If he's anything like my ExH then the answer is sadly no, and you would be better off jettisoned him like the bad meat he is and finding someone who doesn't believe the world solely revolves around them. Being single is definitely an improvement than being married to someone who just seems to detract from your life. He's a taker, he's not going to change, because HE DOESNT WANT TO. think about that.

LimeCheesecake · 02/07/2023 11:29

Btw - this thread reminds me of the diet ones where woman happily state they “can’t” have biscuits /chocolate / crisps in the house or they will “have” to eat them all. Doesn’t matter if they are bought for the kids or not. The woman who push their dcs to eat up all their selection box chocolate or are stressed out by all the Easter eggs -and just can’t cope with “they can have a bit each day for a few weeks, what’s the problem?”

When the problem is they lived with someone like your DH as a child so now can’t show restraint around treat food, having been trained to eat it all quick until it’s gone, don’t save some for tomorrow, because tomorrow it will have been eaten by someone else.

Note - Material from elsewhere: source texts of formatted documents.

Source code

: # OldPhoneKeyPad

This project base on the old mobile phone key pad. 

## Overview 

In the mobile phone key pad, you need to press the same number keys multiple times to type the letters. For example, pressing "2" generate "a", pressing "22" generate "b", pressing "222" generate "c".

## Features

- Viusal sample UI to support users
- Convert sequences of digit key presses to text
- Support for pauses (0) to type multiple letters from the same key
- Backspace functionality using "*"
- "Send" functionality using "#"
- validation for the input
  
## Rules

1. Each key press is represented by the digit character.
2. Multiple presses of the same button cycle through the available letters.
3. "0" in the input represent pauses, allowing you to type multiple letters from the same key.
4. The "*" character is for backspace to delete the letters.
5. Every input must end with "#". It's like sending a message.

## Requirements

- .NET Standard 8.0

your DH is training your DCs to not save treat food. He’s training you all to only buy treats immediately before you plan to consume them. He’s training you all to binge because he will enforce the famine.

as he’s their step dad, I don’t think it’s healthy to make them live with him.

sleeplessinsouthhampton · 02/07/2023 11:37

I don't find this bizarre at all...it's the people trying to justify your husbands actions that are odd!

i live with my teenagers and their friends and partners in and out of the house and we've never had to sit down and talk about food etiquette because it's bloody obviously all - sure there's been the times on of them pinched an easter egg from another but they knew it was wrong!

Teens bring special stuff home - like drinks for a party or whatever i wouldn't just assume it's there for the taking! Likewise - i got a really beautiful hamper for xmas from my work and teens easily knew that the normal food in house was for everyone but this was special and if they wanted anything from my hamper they should ask!

He knows what should happen but either doesn't care or intrinsically thinks he's on a higher level to rest if u so the social rule doesn't apply.